Would you please write out each entry that follows, exactly as written?

┌────────

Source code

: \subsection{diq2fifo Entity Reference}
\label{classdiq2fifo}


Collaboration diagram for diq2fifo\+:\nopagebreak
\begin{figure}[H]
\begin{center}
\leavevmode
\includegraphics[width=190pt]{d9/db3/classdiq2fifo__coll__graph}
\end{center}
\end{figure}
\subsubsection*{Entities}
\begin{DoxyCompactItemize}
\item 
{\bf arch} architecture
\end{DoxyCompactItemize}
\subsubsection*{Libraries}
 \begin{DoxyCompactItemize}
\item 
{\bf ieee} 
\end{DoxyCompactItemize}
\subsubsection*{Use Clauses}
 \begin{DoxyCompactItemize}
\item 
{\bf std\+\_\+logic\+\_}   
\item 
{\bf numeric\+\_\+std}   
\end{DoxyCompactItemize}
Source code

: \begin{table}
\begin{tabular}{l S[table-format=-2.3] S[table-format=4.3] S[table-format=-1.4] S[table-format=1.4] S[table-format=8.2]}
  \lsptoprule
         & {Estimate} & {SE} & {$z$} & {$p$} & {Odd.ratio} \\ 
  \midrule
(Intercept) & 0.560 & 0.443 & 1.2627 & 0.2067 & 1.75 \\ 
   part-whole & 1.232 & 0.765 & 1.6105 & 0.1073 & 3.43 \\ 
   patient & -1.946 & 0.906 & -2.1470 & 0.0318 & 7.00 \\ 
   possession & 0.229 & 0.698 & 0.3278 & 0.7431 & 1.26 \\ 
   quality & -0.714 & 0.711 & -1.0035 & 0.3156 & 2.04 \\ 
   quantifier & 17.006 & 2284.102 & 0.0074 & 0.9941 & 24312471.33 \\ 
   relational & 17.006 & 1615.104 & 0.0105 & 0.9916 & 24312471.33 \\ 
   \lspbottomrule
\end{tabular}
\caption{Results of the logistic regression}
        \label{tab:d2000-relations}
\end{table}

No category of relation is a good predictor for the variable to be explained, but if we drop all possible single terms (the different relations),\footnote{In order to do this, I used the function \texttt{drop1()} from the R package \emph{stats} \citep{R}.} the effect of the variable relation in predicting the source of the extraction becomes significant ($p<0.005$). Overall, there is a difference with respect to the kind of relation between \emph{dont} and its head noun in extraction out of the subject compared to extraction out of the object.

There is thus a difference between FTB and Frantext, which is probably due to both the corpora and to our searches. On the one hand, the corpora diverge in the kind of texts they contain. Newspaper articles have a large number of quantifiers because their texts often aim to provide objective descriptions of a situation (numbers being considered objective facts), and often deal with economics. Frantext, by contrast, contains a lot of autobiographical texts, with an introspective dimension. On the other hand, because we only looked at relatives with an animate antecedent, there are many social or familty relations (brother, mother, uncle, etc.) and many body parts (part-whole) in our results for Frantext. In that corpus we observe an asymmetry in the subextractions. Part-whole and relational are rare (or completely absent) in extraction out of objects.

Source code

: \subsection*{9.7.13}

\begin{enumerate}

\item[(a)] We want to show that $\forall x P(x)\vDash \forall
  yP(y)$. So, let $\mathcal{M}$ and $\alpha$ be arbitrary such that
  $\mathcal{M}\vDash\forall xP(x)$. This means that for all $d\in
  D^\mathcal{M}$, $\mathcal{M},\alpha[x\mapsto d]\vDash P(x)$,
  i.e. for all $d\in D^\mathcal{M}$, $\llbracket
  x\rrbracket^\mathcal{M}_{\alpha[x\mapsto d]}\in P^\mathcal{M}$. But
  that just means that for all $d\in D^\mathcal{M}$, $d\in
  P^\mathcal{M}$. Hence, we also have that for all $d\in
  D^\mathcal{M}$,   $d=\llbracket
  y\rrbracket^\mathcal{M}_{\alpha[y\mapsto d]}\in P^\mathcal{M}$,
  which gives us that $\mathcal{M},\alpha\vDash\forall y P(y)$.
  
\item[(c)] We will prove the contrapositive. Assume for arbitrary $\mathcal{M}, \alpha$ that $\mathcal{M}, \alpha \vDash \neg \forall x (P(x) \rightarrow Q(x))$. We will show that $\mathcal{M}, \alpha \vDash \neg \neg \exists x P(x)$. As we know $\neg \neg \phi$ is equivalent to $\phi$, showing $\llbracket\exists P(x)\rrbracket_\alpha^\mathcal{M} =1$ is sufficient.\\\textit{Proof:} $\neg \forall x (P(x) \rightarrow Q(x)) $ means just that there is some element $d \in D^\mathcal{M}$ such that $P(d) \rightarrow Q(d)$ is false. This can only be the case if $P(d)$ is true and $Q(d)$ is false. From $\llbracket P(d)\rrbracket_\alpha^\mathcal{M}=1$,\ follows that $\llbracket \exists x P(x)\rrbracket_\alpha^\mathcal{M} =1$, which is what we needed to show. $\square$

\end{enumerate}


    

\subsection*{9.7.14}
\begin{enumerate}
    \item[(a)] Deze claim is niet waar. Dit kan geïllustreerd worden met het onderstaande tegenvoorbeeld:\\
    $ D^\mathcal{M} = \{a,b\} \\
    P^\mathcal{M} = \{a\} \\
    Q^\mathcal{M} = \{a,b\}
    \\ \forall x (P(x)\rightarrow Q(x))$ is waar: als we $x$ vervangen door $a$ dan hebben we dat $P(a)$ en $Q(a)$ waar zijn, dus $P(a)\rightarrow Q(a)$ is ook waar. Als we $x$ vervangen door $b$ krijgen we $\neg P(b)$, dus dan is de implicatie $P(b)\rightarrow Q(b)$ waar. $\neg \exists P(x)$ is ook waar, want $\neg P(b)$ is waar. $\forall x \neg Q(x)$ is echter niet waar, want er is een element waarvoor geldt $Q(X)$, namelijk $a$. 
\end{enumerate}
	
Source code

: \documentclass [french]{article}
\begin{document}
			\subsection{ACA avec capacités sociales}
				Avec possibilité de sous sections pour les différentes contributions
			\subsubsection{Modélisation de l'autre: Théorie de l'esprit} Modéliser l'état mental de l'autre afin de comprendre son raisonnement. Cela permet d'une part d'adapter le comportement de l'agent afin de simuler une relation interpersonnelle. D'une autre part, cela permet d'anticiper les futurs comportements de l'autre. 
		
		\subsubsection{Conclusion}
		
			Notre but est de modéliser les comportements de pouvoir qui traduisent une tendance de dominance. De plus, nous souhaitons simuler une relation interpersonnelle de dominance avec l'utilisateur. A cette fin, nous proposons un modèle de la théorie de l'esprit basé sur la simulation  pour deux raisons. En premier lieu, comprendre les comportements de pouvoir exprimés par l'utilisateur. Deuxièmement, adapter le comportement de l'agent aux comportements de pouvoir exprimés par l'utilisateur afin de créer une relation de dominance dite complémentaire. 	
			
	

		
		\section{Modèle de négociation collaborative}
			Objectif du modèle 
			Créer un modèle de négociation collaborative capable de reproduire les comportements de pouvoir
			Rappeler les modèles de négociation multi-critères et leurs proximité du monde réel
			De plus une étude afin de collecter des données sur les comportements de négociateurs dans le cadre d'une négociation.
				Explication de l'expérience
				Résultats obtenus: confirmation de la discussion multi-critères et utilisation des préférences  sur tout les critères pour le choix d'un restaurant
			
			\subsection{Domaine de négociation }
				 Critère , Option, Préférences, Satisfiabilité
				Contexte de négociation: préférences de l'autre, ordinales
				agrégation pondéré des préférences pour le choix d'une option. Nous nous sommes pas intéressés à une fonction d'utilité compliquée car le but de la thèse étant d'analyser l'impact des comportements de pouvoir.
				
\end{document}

└────────

» **REPLY**
Source code

: \subsection{diq2fifo Entity Reference}
\label{classdiq2fifo}


Collaboration diagram for diq2fifo\+:\nopagebreak
\begin{figure}[H]
\begin{center}
\leavevmode
\includegraphics[width=190pt]{d9/db3/classdiq2fifo__coll__graph}
\end{center}
\end{figure}
\subsubsection*{Entities}
\begin{DoxyCompactItemize}
\item 
{\bf arch} architecture
\end{DoxyCompactItemize}
\subsubsection*{Libraries}
 \begin{DoxyCompactItemize}
\item 
{\bf ieee} 
\end{DoxyCompactItemize}
\subsubsection*{Use Clauses}
 \begin{DoxyCompactItemize}
\item 
{\bf std\+\_\+logic\+\_}   
\item 
{\bf numeric\+\_\+std}   
\end{DoxyCompactItemize}
Source code

: \begin{table}
\begin{tabular}{l S[table-format=-2.3] S[table-format=4.3] S[table-format=-1.4] S[table-format=1.4] S[table-format=8.2]}
  \lsptoprule
         & {Estimate} & {SE} & {$z$} & {$p$} & {Odd.ratio} \\ 
  \midrule
(Intercept) & 0.560 & 0.443 & 1.2627 & 0.2067 & 1.75 \\ 
   part-whole & 1.232 & 0.765 & 1.6105 & 0.1073 & 3.43 \\ 
   patient & -1.946 & 0.906 & -2.1470 & 0.0318 & 7.00 \\ 
   possession & 0.229 & 0.698 & 0.3278 & 0.7431 & 1.26 \\ 
   quality & -0.714 & 0.711 & -1.0035 & 0.3156 & 2.04 \\ 
   quantifier & 17.006 & 2284.102 & 0.0074 & 0.9941 & 24312471.33 \\ 
   relational & 17.006 & 1615.104 & 0.0105 & 0.9916 & 24312471.33 \\ 
   \lspbottomrule
\end{tabular}
\caption{Results of the logistic regression}
        \label{tab:d2000-relations}
\end{table}

No category of relation is a good predictor for the variable to be explained, but if we drop all possible single terms (the different relations),\footnote{In order to do this, I used the function \texttt{drop1()} from the R package \emph{stats} \citep{R}.} the effect of the variable relation in predicting the source of the extraction becomes significant ($p<0.005$). Overall, there is a difference with respect to the kind of relation between \emph{dont} and its head noun in extraction out of the subject compared to extraction out of the object.

There is thus a difference between FTB and Frantext, which is probably due to both the corpora and to our searches. On the one hand, the corpora diverge in the kind of texts they contain. Newspaper articles have a large number of quantifiers because their texts often aim to provide objective descriptions of a situation (numbers being considered objective facts), and often deal with economics. Frantext, by contrast, contains a lot of autobiographical texts, with an introspective dimension. On the other hand, because we only looked at relatives with an animate antecedent, there are many social or familty relations (brother, mother, uncle, etc.) and many body parts (part-whole) in our results for Frantext. In that corpus we observe an asymmetry in the subextractions. Part-whole and relational are rare (or completely absent) in extraction out of objects.

Source code

: \subsection*{9.7.13}

\begin{enumerate}

\item[(a)] We want to show that $\forall x P(x)\vDash \forall
  yP(y)$. So, let $\mathcal{M}$ and $\alpha$ be arbitrary such that
  $\mathcal{M}\vDash\forall xP(x)$. This means that for all $d\in
  D^\mathcal{M}$, $\mathcal{M},\alpha[x\mapsto d]\vDash P(x)$,
  i.e. for all $d\in D^\mathcal{M}$, $\llbracket
  x\rrbracket^\mathcal{M}_{\alpha[x\mapsto d]}\in P^\mathcal{M}$. But
  that just means that for all $d\in D^\mathcal{M}$, $d\in
  P^\mathcal{M}$. Hence, we also have that for all $d\in
  D^\mathcal{M}$,   $d=\llbracket
  y\rrbracket^\mathcal{M}_{\alpha[y\mapsto d]}\in P^\mathcal{M}$,
  which gives us that $\mathcal{M},\alpha\vDash\forall y P(y)$.
  
\item[(c)] We will prove the contrapositive. Assume for arbitrary $\mathcal{M}, \alpha$ that $\mathcal{M}, \alpha \vDash \neg \forall x (P(x) \rightarrow Q(x))$. We will show that $\mathcal{M}, \alpha \vDash \neg \neg \exists x P(x)$. As we know $\neg \neg \phi$ is equivalent to $\phi$, showing $\llbracket\exists P(x)\rrbracket_\alpha^\mathcal{M} =1$ is sufficient.\\\textit{Proof:} $\neg \forall x (P(x) \rightarrow Q(x)) $ means just that there is some element $d \in D^\mathcal{M}$ such that $P(d) \rightarrow Q(d)$ is false. This can only be the case if $P(d)$ is true and $Q(d)$ is false. From $\llbracket P(d)\rrbracket_\alpha^\mathcal{M}=1$,\ follows that $\llbracket \exists x P(x)\rrbracket_\alpha^\mathcal{M} =1$, which is what we needed to show. $\square$

\end{enumerate}


    

\subsection*{9.7.14}
\begin{enumerate}
    \item[(a)] Deze claim is niet waar. Dit kan geïllustreerd worden met het onderstaande tegenvoorbeeld:\\
    $ D^\mathcal{M} = \{a,b\} \\
    P^\mathcal{M} = \{a\} \\
    Q^\mathcal{M} = \{a,b\}
    \\ \forall x (P(x)\rightarrow Q(x))$ is waar: als we $x$ vervangen door $a$ dan hebben we dat $P(a)$ en $Q(a)$ waar zijn, dus $P(a)\rightarrow Q(a)$ is ook waar. Als we $x$ vervangen door $b$ krijgen we $\neg P(b)$, dus dan is de implicatie $P(b)\rightarrow Q(b)$ waar. $\neg \exists P(x)$ is ook waar, want $\neg P(b)$ is waar. $\forall x \neg Q(x)$ is echter niet waar, want er is een element waarvoor geldt $Q(X)$, namelijk $a$. 
\end{enumerate}
	
Source code

: \documentclass [french]{article}
\begin{document}
			\subsection{ACA avec capacités sociales}
				Avec possibilité de sous sections pour les différentes contributions
			\subsubsection{Modélisation de l'autre: Théorie de l'esprit} Modéliser l'état mental de l'autre afin de comprendre son raisonnement. Cela permet d'une part d'adapter le comportement de l'agent afin de simuler une relation interpersonnelle. D'une autre part, cela permet d'anticiper les futurs comportements de l'autre. 
		
		\subsubsection{Conclusion}
		
			Notre but est de modéliser les comportements de pouvoir qui traduisent une tendance de dominance. De plus, nous souhaitons simuler une relation interpersonnelle de dominance avec l'utilisateur. A cette fin, nous proposons un modèle de la théorie de l'esprit basé sur la simulation  pour deux raisons. En premier lieu, comprendre les comportements de pouvoir exprimés par l'utilisateur. Deuxièmement, adapter le comportement de l'agent aux comportements de pouvoir exprimés par l'utilisateur afin de créer une relation de dominance dite complémentaire. 	
			
	

		
		\section{Modèle de négociation collaborative}
			Objectif du modèle 
			Créer un modèle de négociation collaborative capable de reproduire les comportements de pouvoir
			Rappeler les modèles de négociation multi-critères et leurs proximité du monde réel
			De plus une étude afin de collecter des données sur les comportements de négociateurs dans le cadre d'une négociation.
				Explication de l'expérience
				Résultats obtenus: confirmation de la discussion multi-critères et utilisation des préférences  sur tout les critères pour le choix d'un restaurant
			
			\subsection{Domaine de négociation }
				 Critère , Option, Préférences, Satisfiabilité
				Contexte de négociation: préférences de l'autre, ordinales
				agrégation pondéré des préférences pour le choix d'une option. Nous nous sommes pas intéressés à une fonction d'utilité compliquée car le but de la thèse étant d'analyser l'impact des comportements de pouvoir.
				
\end{document}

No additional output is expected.